Cannot deploy app since yesterday

I’m trying to deploy my app but it keeps hanging and then timing out with this error:

[1/4] Waiting for 91857597a96483 [worker] to have state: started
Error: timeout reached waiting for machine to started failed to wait for VM 91857597a96483 in started state: Get “https://api.machines.dev/v1/apps/*****/machines/91857597a96483/wait?instance_id=01H7AQYFWCY8MXT8115ZDS11V3&state=started&timeout=60”: net/http: request canceled
note: you can change this timeout with the --wait-timeout flag

This problem started yesterday. On the monitoring logs screen on the dashboard it’s hanging at this line:

2023-08-08T14:23:51.869 runner[91857597a96483] sjc [info] Configuring firecracker

2 Likes

I’ve been getting the same all day - trying to deploy into ams.

I finally got deploying to work by destroying all of my standby machines, and making sure all of the auto-scaling machines had started.

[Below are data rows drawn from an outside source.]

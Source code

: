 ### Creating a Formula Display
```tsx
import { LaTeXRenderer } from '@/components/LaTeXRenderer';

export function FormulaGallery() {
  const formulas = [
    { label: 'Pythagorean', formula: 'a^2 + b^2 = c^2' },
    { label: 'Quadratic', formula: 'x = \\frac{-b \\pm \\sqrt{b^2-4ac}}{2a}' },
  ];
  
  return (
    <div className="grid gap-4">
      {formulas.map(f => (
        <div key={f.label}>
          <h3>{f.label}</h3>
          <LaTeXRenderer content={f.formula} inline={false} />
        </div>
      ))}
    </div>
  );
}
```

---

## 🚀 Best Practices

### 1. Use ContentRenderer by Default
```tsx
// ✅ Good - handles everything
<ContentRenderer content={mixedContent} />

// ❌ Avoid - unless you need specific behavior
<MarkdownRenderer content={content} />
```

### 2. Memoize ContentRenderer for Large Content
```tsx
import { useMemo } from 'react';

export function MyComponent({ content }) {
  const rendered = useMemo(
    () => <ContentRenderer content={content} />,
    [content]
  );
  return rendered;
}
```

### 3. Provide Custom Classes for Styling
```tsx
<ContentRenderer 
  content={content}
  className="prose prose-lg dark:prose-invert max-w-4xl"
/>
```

But then trying to deploy again results in the same :

2023-08-08T17:27:51.569 runner[148e270a3562e8] ams [info] Successfully prepared image registry.fly.io/*****:deployment-01H7B30NSN0RY3XQMBA22TER13 (10.70389854s)
2023-08-08T17:27:51.940 runner[148e270a3562e8] ams [info] Configuring firecracker

1 Like

Same issue, just started last night for us.

Updating existing machines in '****' with rolling strategy
  [1/4] Waiting for 683dde2a77e618 [worker] to have state: started
Error: timeout reached waiting for machine to started failed to wait for VM 683dde2a77e618 in started state: Get "https://api.machines.dev/v1/apps/****/machines/683dde2a77e618/wait?instance_id=01H7BBZKNQKS8NY24X0S177FVT&state=started&timeout=60": net/http: request canceled
note: you can change this timeout with the --wait-timeout flag
2 Likes

same here :frowning:

I resolved this by destroying the machine that got stuck, and then redeploying.

restarting the specific machine that froze also works

London:
Error: failed to fetch an image or build from source: error rendering push status stream: received unexpected HTTP status: 500 Internal Server Error

I’m brand new. I think I’m experiencing the same issue. I was able to redeploy by destroying all machines. But the issue returns each time I try to deploy. It’s always the sidekiq one. With the message “Waiting for XXXX [sidekiq] to have state: started”

I’ll see if I can figure out how to restart that one machine as someone suggested above.

I have the same issue like you. Mine also stops at deploying sidekiq app

Still happening for me this morning. Starting or restarting the “stuck” app doesn’t help (I have 8 machines across 4 processes, I’ve tried doing that with all of them.)

I’m going to sign up to the Starter plan and try their email support and see if the support is better there - this is my first month running something live with Fly, it’ll be a real shame to have to move elsewhere, but not being able to deploy for 24 hours is kinda a blocker …

Stttttttttil can’t deploy. And no reply from support.

fly deploy --strategy immediate does seem to work - although be sure about what you’re deploying.

been religiously following this thread :slightly_smiling_face:

1 Like

Hi all, we identified a bug in fly deploy introduced a couple days ago (starting in v0.1.72) causing deploys to incorrectly wait on an app’s standby machines to enter the started state (which will never happen, resulting in a timeout error), when they should properly be skipped.

We are working on publishing a new release with a fix (which will be v0.1.74). A new version of flyctl (v0.1.74) has been released with a fix for this issue.

In the meantime, you can manually downgrade to v0.1.71 (after disabling autoupdate first) to work around this issue:

flyctl settings autoupdate disable
curl -L https://fly.io/install.sh | sh -s -- v0.1.71
Sorry for the inconvenience! I hope this resolves your issues.
1 Like

We just released flyctl v0.1.74 with a fix for this issue. Flyctl will update automatically, or run fly version upgrade to upgrade manually.

3 Likes

Thanks for your reply, I’ll try it out.

This topic was automatically closed 7 days after the last reply. New replies are no longer allowed.